# LSE hedge funds vs. bonds



## RussianAussie (16 March 2015)

Dear investors,

Bond yields are next to zero nowadays.

What do you think about switching bond part of portfolio to market neutral hedge funds?

They have around 7% absolute returns with bond like volatility and are traded at London Stock Exchange. CFD are also available.
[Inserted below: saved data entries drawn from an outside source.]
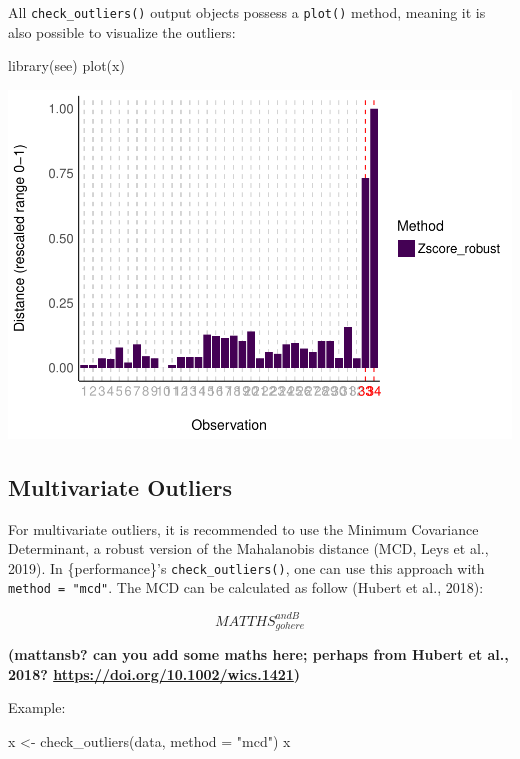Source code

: \documentclass[
]{article}
\newenvironment{Shaded}{\begin{snugshade}}{\end{snugshade}}
\newcommand{\AttributeTok}[1]{\textcolor[rgb]{0.77,0.63,0.00}{#1}}
\newcommand{\FunctionTok}[1]{\textcolor[rgb]{0.00,0.00,0.00}{#1}}
\newcommand{\NormalTok}[1]{#1}
\newcommand{\OtherTok}[1]{\textcolor[rgb]{0.56,0.35,0.01}{#1}}
\newcommand{\StringTok}[1]{\textcolor[rgb]{0.31,0.60,0.02}{#1}}
\begin{document}
All \texttt{check\_outliers()} output objects possess a \texttt{plot()}
method, meaning it is also possible to visualize the outliers:

\begin{Shaded}
\begin{Highlighting}[]
\FunctionTok{library}\NormalTok{(see)}
\FunctionTok{plot}\NormalTok{(x)}
\end{Highlighting}
\end{Shaded}

\includegraphics[width=1\linewidth]{paper_files/figure-latex/univariate plot-1}

\hypertarget{multivariate-outliers}{%
\subsection{Multivariate Outliers}\label{multivariate-outliers}}

For multivariate outliers, it is recommended to use the Minimum
Covariance Determinant, a robust version of the Mahalanobis distance
(MCD, Leys et al., 2019). In \{performance\}'s
\texttt{check\_outliers()}, one can use this approach with
\texttt{method\ =\ "mcd"}. The MCD can be calculated as follow (Hubert
et al., 2018):

\[
MATTHS_{gohere}^{andB}
\]

\textbf{(\textbf{mattansb?} can you add some maths here; perhaps from
Hubert et al., 2018? \url{https://doi.org/10.1002/wics.1421})}

Example:

\begin{Shaded}
\begin{Highlighting}[]
\NormalTok{x }\OtherTok{\textless{}{-}} \FunctionTok{check\_outliers}\NormalTok{(data, }\AttributeTok{method =} \StringTok{"mcd"}\NormalTok{)}
\NormalTok{x}
\end{Highlighting}
\end{Shaded}
\end{document}
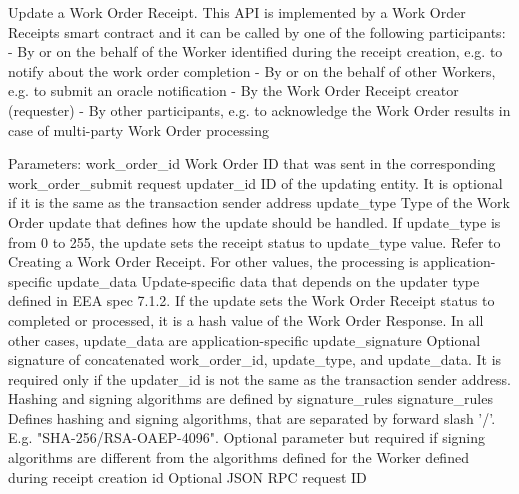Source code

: \begin{DoxyVerb}Update a Work Order Receipt.
This API is implemented by a Work Order Receipts smart contract and
it can be called by one of the following participants:
- By or on the behalf of the Worker identified during the receipt
creation, e.g. to notify about the work order completion
- By or on the behalf of other Workers, e.g. to submit an oracle
notification
- By the Work Order Receipt creator (requester)
- By other participants, e.g. to acknowledge the Work Order results
in case of multi-party Work Order processing

Parameters:
work_order_id    Work Order ID that was sent in the
         corresponding work_order_submit request
updater_id       ID of the updating entity. It is optional if it
         is the same as the transaction sender address
update_type      Type of the Work Order update that defines
         how the update should be handled.
         If update_type is from 0 to 255, the update sets
         the receipt status to update_type value. Refer to
         Creating a Work Order Receipt. For other values,
         the processing is application-specific
update_data      Update-specific data that depends on the
         updater type defined in EEA spec 7.1.2.
         If the update sets the Work Order Receipt status
         to completed or processed, it is a hash value of
         the Work Order Response. In all other
         cases, update_data are application-specific
update_signature Optional signature of concatenated
         work_order_id, update_type, and update_data.
         It is required only if the updater_id is not the
         same as the transaction sender address. Hashing and
         signing algorithms are defined by signature_rules
signature_rules  Defines hashing and signing algorithms,
         that are separated by forward slash '/'.
         E.g. "SHA-256/RSA-OAEP-4096". Optional parameter
         but required if signing algorithms are different
         from the algorithms defined for the Worker defined
         during receipt creation
id               Optional JSON RPC request ID
\end{DoxyVerb}
 \mbox{\label{classavalon__sdk_1_1connector_1_1interfaces_1_1work__order__receipt_1_1WorkOrderReceipt_adbe2f408a3c771bfe9b00a061f66cfc7}} 
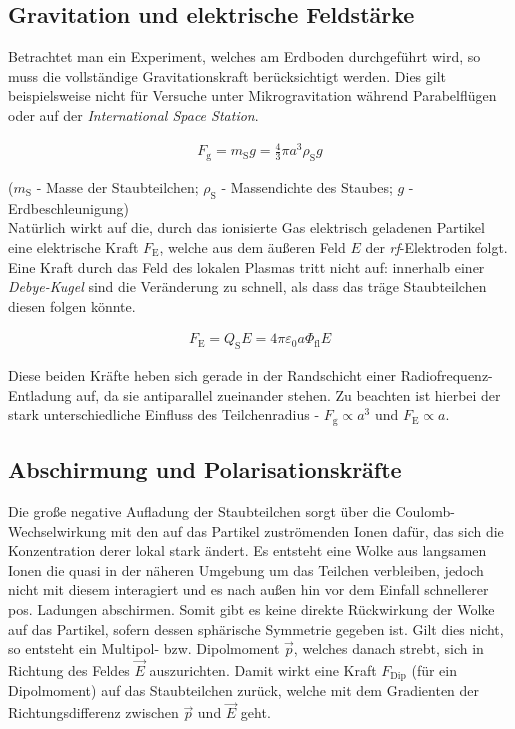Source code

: \documentclass[numbers=noenddot,a4paper,notitlepage,twoside,BCOR15mm]{scrbook}
\newcommand{\ix}[1]{_\text{#1}}
\newcommand{\tilt}[1]{\textit{#1}}
\begin{document}
			\subsection{Gravitation und elektrische Feldstärke}\label{subsub:grav}

			Betrachtet man ein Experiment, welches am Erdboden durchgeführt wird, so muss die vollständige Gravitationskraft berücksichtigt werden. Dies gilt beispielsweise nicht für Versuche unter Mikrogravitation während Parabelflügen oder auf der \tilt{International Space Station}.

				\begin{align}
					F\ix{g}=m\ix{S} g=\frac{4}{3}\pi a^3 \rho\ix{S} g
				\end{align}

			($m\ix{S}$ - Masse der Staubteilchen; $\rho\ix{S}$ - Massendichte des Staubes; $g$ - Erdbeschleunigung)\\
			Natürlich wirkt auf die, durch das ionisierte Gas elektrisch geladenen Partikel eine elektrische Kraft $F\ix{E}$, welche aus dem äußeren Feld $E$ der \tilt{rf}-Elektroden folgt. Eine Kraft durch das Feld des lokalen Plasmas tritt nicht auf: innerhalb einer \tilt{Debye-Kugel} sind die Veränderung zu schnell, als dass das träge Staubteilchen diesen folgen könnte. 

				\begin{align}
				F\ix{E}=Q\ix{S} E=4 \pi \varepsilon\ix{0} a \Phi\ix{fl} E
				\end{align}

			Diese beiden Kräfte heben sich gerade in der Randschicht einer Radiofrequenz-Entladung auf, da sie antiparallel zueinander stehen. Zu beachten ist hierbei der stark unterschiedliche Einfluss des Teilchenradius - $F\ix{g}\propto a^3$ und $F\ix{E}\propto a$.\\

			\subsection{Abschirmung und Polarisationskräfte}\label{subsub:abschirm}

			Die große negative Aufladung der Staubteilchen sorgt über die Coulomb-Wechselwirkung mit den auf das Partikel zuströmenden Ionen dafür, das sich die Konzentration derer lokal stark ändert. Es entsteht eine Wolke aus langsamen Ionen die quasi in der näheren Umgebung um das Teilchen verbleiben, jedoch nicht mit diesem interagiert und es nach außen hin vor dem Einfall schnellerer pos. Ladungen abschirmen. Somit gibt es keine direkte Rückwirkung der Wolke auf das Partikel, sofern dessen sphärische Symmetrie gegeben ist. Gilt dies nicht, so entsteht ein Multipol- bzw. Dipolmoment $\vec{p}$, welches danach strebt, sich in Richtung des Feldes $\vec{E}$ auszurichten. Damit wirkt eine Kraft $F\ix{Dip}$ (für ein Dipolmoment) auf das Staubteilchen zurück, welche mit dem Gradienten der Richtungsdifferenz zwischen $\vec{p}$ und $\vec{E}$ geht.
\end{document}
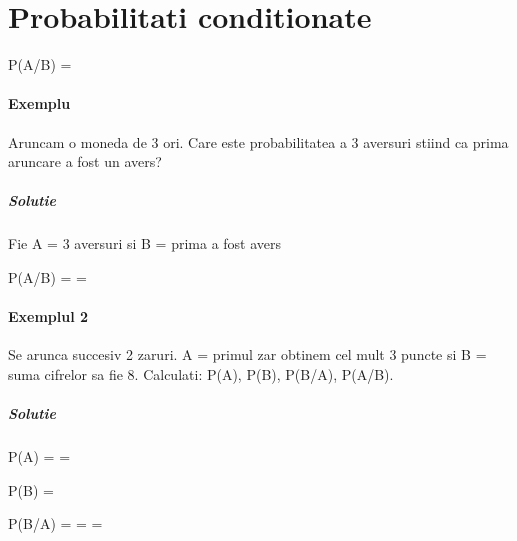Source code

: \documentclass[oneside]{memoir}
\begin{document}
\section[Probabilitati conditionate]{Probabilitati conditionate}
\begin{center}
    \begin{myequation*}
P(A/B) = 
    \end{myequation*}
\end{center}

\paragraph*{Exemplu} Aruncam o moneda de 3 ori. Care este probabilitatea a 3 aversuri stiind ca prima aruncare a fost un avers?

\subparagraph*{Solutie} Fie A = 3 aversuri si B = prima a fost avers
\begin{center}
    \begin{myequation*}
P(A/B) =  = 
    \end{myequation*}
\end{center}

\paragraph*{Exemplul 2} Se arunca succesiv 2 zaruri. A = primul zar obtinem cel mult 3 puncte si B = suma cifrelor sa fie 8. Calculati: P(A), P(B), P(B/A), P(A/B).
\subparagraph*{Solutie}

\begin{center}
    \begin{myequation*}
P(A) =  = 
    \end{myequation*}
\end{center}
\begin{center}
    \begin{myequation*}
P(B) = 
    \end{myequation*}
\end{center}
\begin{center}
    \begin{myequation*}
P(B/A) =  =  = 
    \end{myequation*}
\end{center}
\end{document}
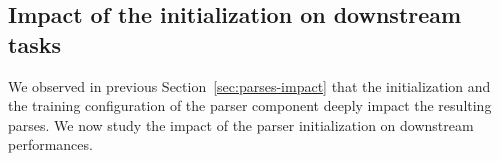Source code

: \subsection{Impact of the initialization on downstream tasks} %
\label{sec:dowstream-impact}

We observed in previous Section~\ref{sec:parses-impact} that the initialization and the training configuration of the parser component deeply impact the resulting parses. We now study the impact of the parser initialization on downstream performances.


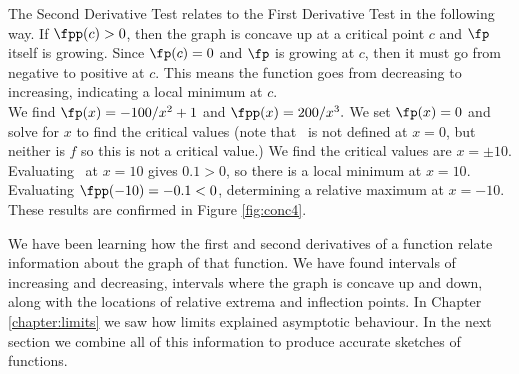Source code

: 
The Second Derivative Test relates to the First Derivative Test in the following way. If $\fpp(c)>0$, then the graph is concave up at a critical point $c$ and $\fp$ itself is growing.  Since $\fp(c)=0$ and $\fp$ is growing at $c$, then it must go from negative to positive at $c$.  This means the function goes from decreasing to increasing, indicating a local minimum at $c$.\\
\clearpage
{}
{We find $\fp(x)=-100/x^2+1$ and $\fpp(x) = 200/x^3.$  We set $\fp(x)=0$ and solve for $x$ to find the critical values (note that \fp\ is not defined at $x=0$, but neither is $f$ so this is not a critical value.) We find  the critical values are $x=\pm 10$.  Evaluating \fpp\ at $x=10$ gives $0.1>0$, so there is a local minimum at $x=10$.  Evaluating $\fpp(-10)=-0.1<0$, determining a relative maximum at  $x=-10$. These results are confirmed in Figure \ref{fig:conc4}.
}\\


We have been learning how the first and second derivatives of a function relate information about the graph of that function. We have found intervals of increasing and decreasing, intervals where the graph is concave up and down, along with the locations of relative extrema and inflection points. In Chapter \ref{chapter:limits} we saw how limits explained asymptotic behaviour. In the next section we combine all of this information to produce accurate sketches of functions.


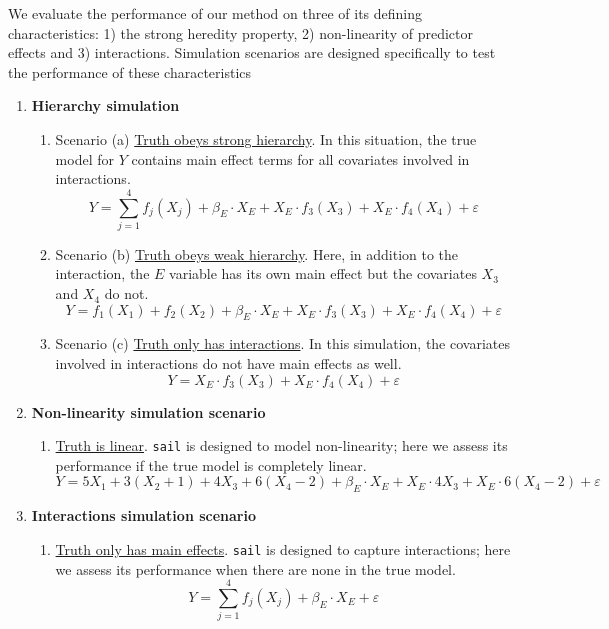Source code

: We evaluate the performance of our method on three of its defining characteristics: 1) the strong heredity property, 2) non-linearity of predictor effects and 3) interactions. Simulation scenarios are designed specifically to test the performance of these characteristics


\begin{enumerate}
	\item \textbf{Hierarchy simulation}
	\begin{enumerate}
		\item[] Scenario (a) \underline{Truth obeys strong hierarchy}. In this situation, the true model for $Y$ contains main effect terms for all covariates involved in interactions. \[Y = \sum_{j=1}^{4} f_j(X_{j}) + \beta_E \cdot X_{E} +  X_{E} \cdot f_3(X_{3}) + X_{E} \cdot f_4(X_{4}) + \varepsilon\]
		\item[] Scenario (b) \underline{Truth obeys weak hierarchy}. Here, in addition to the interaction, the $E$ variable has its own main effect but the covariates $X_3$ and $X_4$ do not.
		\[Y = f_1(X_{1}) + f_2(X_{2}) + \beta_E \cdot X_{E} +  X_{E} \cdot f_3(X_{3}) + X_{E} \cdot f_4(X_{4}) + \varepsilon\]
		\item[] Scenario (c) \underline{Truth only has interactions}. In this simulation, the covariates involved in interactions do not have main effects as well.  \[Y =  X_{E} \cdot f_3(X_{3}) + X_{E} \cdot f_4(X_{4}) + \varepsilon\]
	\end{enumerate}
	
	\item \textbf{Non-linearity simulation scenario}
	\begin{enumerate}
		\item[] \underline{Truth is linear}. \texttt{sail} is designed to model non-linearity; here we assess its performance if the true model is completely linear. \[Y = 5X_1 + 3(X_2 + 1) + 4X_3 + 6(X_4-2) + \beta_E \cdot X_{E} +  X_{E} \cdot 4X_3 + X_{E} \cdot 6(X_4-2) + \varepsilon\]
	\end{enumerate}
	
	\item \textbf{Interactions simulation scenario}
	\begin{enumerate}
		
		\item[] \underline{Truth only has main effects}. \texttt{sail} is designed to capture interactions; here we assess its performance when there are none in the true model. \[Y = \sum_{j=1}^{4} f_j(X_{j}) + \beta_E \cdot X_{E} + \varepsilon\]
	\end{enumerate}
	
	
\end{enumerate}

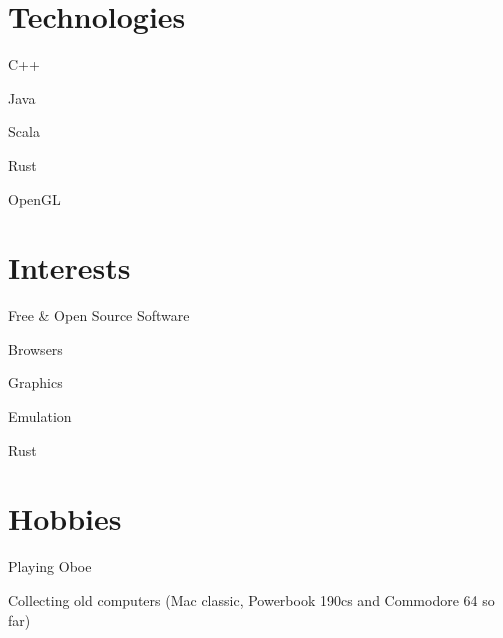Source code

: \documentclass[12pt]{jmichaud-resume}
\begin{document}
	
\begin{minipage}[t]{0.29\textwidth}
\vspace{10pt}

\vspace{22pt}

\section{Technologies}
\vspace{7pt}
\begin{tightemize}
	\item C++
	\item Java
	\item Scala
	\item Rust
	\item OpenGL
\end{tightemize}

\vspace{15pt}

\section{Interests}
\vspace{7pt}
\begin{tightemize}
	\item Free \& Open Source Software
	\item Browsers
	\item Graphics
	\item Emulation
	\item Rust
\end{tightemize}

\vspace{20pt}

\section{Hobbies}
\vspace{7pt}
\begin{tightemize}
	\item Playing Oboe
	\item Collecting old computers (Mac classic, Powerbook 190cs and Commodore 64 so far)
\end{tightemize}


\end{minipage}
\end{document}
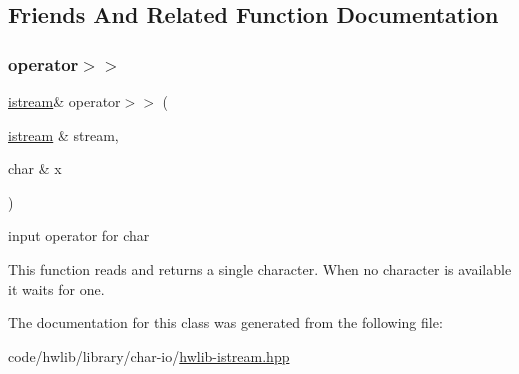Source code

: \subsection{Friends And Related Function Documentation}
\mbox{\label{classhwlib_1_1istream_a88dabf0f321a5f098ede5ee108d0a92b}} 
\subsubsection{\texorpdfstring{operator$>$$>$}{operator>>}}
{\footnotesize\ttfamily \hyperlink{classhwlib_1_1istream}{istream}\& operator$>$$>$ (\begin{DoxyParamCaption}\item[{\hyperlink{classhwlib_1_1istream}{istream} \&}]{stream,  }\item[{char \&}]{x }\end{DoxyParamCaption})\hspace{0.3cm}{\ttfamily [friend]}}

input operator for char

This function reads and \textquotesingle{}returns\textquotesingle{} a single character. When no character is available it waits for one. 

The documentation for this class was generated from the following file\+:\begin{DoxyCompactItemize}
\item 
code/hwlib/library/char-\/io/\hyperlink{hwlib-istream_8hpp}{hwlib-\/istream.\+hpp}\end{DoxyCompactItemize}
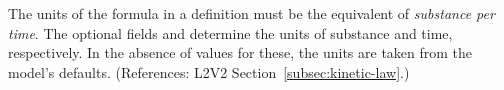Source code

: The units of the  formula in a \KineticLaw definition must be
the equivalent of \emph{substance per time}.  The optional \KineticLaw
fields  and  determine the units of
substance and time, respectively.  In the absence of values for these, the
units are taken from the model's defaults.  (References: L2V2
Section~\ref{subsec:kinetic-law}.)
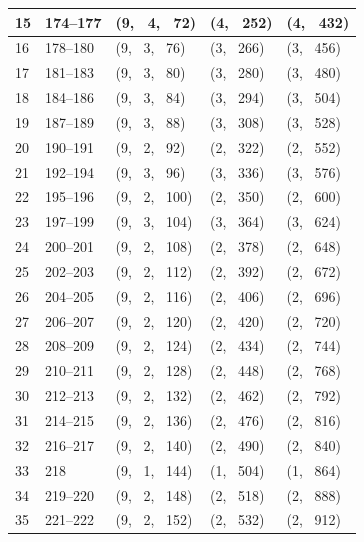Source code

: \documentclass[report.tex]{subfiles}
\begin{document}
\begin{table}[ht]
\begin{tabular}{ |l|l|l|l|l| }
\hline
15 & 174--177 & (9, \ 4, \ 72) & (4, \ 252) & (4, \ 432) \\
\hline
16 & 178--180 & (9, \ 3, \ 76) & (3, \ 266) & (3, \ 456) \\
\hline
17 & 181--183 & (9, \ 3, \ 80) & (3, \ 280) & (3, \ 480) \\
\hline
18 & 184--186 & (9, \ 3, \ 84) & (3, \ 294) & (3, \ 504) \\
\hline
19 & 187--189 & (9, \ 3, \ 88) & (3, \ 308) & (3, \ 528) \\
\hline
20 & 190--191 & (9, \ 2, \ 92) & (2, \ 322) & (2, \ 552) \\
\hline
21 & 192--194 & (9, \ 3, \ 96) & (3, \ 336) & (3, \ 576) \\
\hline
22 & 195--196 & (9, \ 2, \ 100) & (2, \ 350) & (2, \ 600) \\
\hline
23 & 197--199 & (9, \ 3, \ 104) & (3, \ 364) & (3, \ 624) \\
\hline
24 & 200--201 & (9, \ 2, \ 108) & (2, \ 378) & (2, \ 648) \\
\hline
25 & 202--203 & (9, \ 2, \ 112) & (2, \ 392) & (2, \ 672) \\
\hline
26 & 204--205 & (9, \ 2, \ 116) & (2, \ 406) & (2, \ 696) \\
\hline
27 & 206--207 & (9, \ 2, \ 120) & (2, \ 420) & (2, \ 720) \\
\hline
28 & 208--209 & (9, \ 2, \ 124) & (2, \ 434) & (2, \ 744) \\
\hline
29 & 210--211 & (9, \ 2, \ 128) & (2, \ 448) & (2, \ 768) \\
\hline
30 & 212--213 & (9, \ 2, \ 132) & (2, \ 462) & (2, \ 792) \\
\hline
31 & 214--215 & (9, \ 2, \ 136) & (2, \ 476) & (2, \ 816) \\
\hline
32 & 216--217 & (9, \ 2, \ 140) & (2, \ 490) & (2, \ 840) \\
\hline
33 & 218 & (9, \ 1, \ 144) & (1, \ 504) & (1, \ 864) \\
\hline
34 & 219--220 & (9, \ 2, \ 148) & (2, \ 518) & (2, \ 888) \\
\hline
35 & 221--222 & (9, \ 2, \ 152) & (2, \ 532) & (2, \ 912) \\
\hline
\end{tabular}
\end{table}
\end{document}

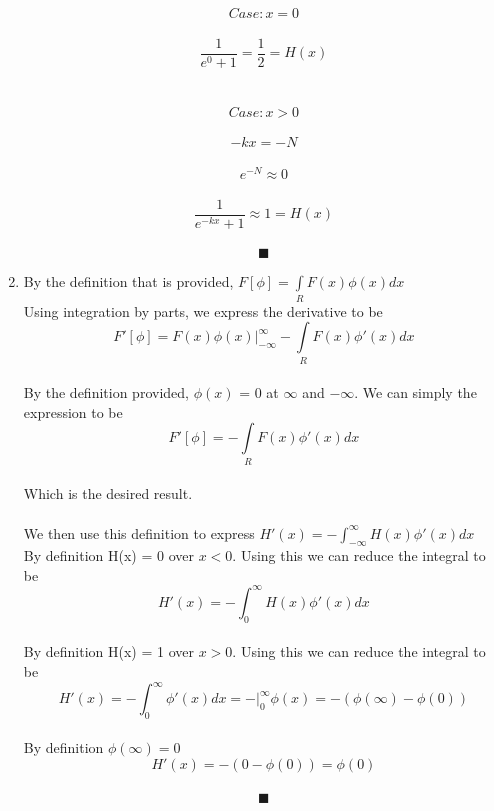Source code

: \documentclass{article}
\begin{document}
\begin{enumerate}
		$$Case:x = 0$$\\
		$$\frac{1}{e^{0} + 1} = \frac{1}{2} = H(x)$$ \\ \\

		$$Case:x > 0$$\\
		$$- kx= -N$$\\
		$$e^{-N}  \approx 0$$\\
		$$\frac{1}{e^{-kx} + 1} \approx 1 = H(x)$$\\ 

	           $$\blacksquare$$

	\item 
		By the definition that is provided,  $F[\phi] = \int\limits_R F(x)\phi(x)d x$ \\
		Using integration by parts, we express the derivative to be \\
		$$F'[\phi]=  F(x)\phi(x) \Big|_{-\infty}^\infty -  \int\limits_R F(x)\phi'(x)d x$$ \\
		By the definition provided, $\phi(x)$ = 0 at $\infty$ and $-\infty$. We can simply the expression to be\\
		$$F'[\phi]= -  \int\limits_R F(x)\phi'(x)d x$$ \\
		Which is the desired result.\\ \\

		We then use this definition to express $ H'(x) = - \int_{-\infty}^\infty H(x)\phi'(x)d x$ \\
		By definition H(x) = 0 over $x<0$. Using this we can reduce the integral to be\\
		$$H'(x) = - \int_{0}^\infty H(x)\phi'(x)d x$$\\
		By definition H(x) = 1 over $x>0$. Using this we can reduce the integral to be\\
		$$H'(x) = - \int_{0}^\infty\phi'(x)d x = - \Big|_{0}^\infty \phi(x) = - (\phi(\infty) - \phi(0))$$\\
		By definition $ \phi(\infty) = 0$\\
		$$H'(x) =  - (0 - \phi(0)) = \phi(0)$$\\
	           $$\blacksquare$$		




	



    \end{enumerate}
\vspace{1cm}
\end{document}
One more advantage is that most of they don't pay dividends and capitalize profits.
Disadvantage is that they are closed end funds and price can be more volatile than NAV.
However, most of them make shares buyback if the price drops below 5% of NAV

This is a list of my favourites:

Bluecrest Allblue Fund Limited 
BABS@LSE
This one is my favourite, it had profits during GFC and has zero correlation to stocks!
6.9% returns in 2014

Third Point Offshore Investors Ltd USD	
TPOU@LSE
This long-short hedge fund had historical 17.5% p.a. returns but correlation to stocks is above zero.

BH Global Limited	
BHGG

BH Macro Limited	
BHMG

BlueCrest BlueTrend Limited	
BBTS

Bacit Limited	
BACT

Dexion Absolute Limited 
DAB

I currently stopped investing to bonds and moved 60% of my portfolio to 1:2 leveraged hedge funds.

Best regards,
Alex


----------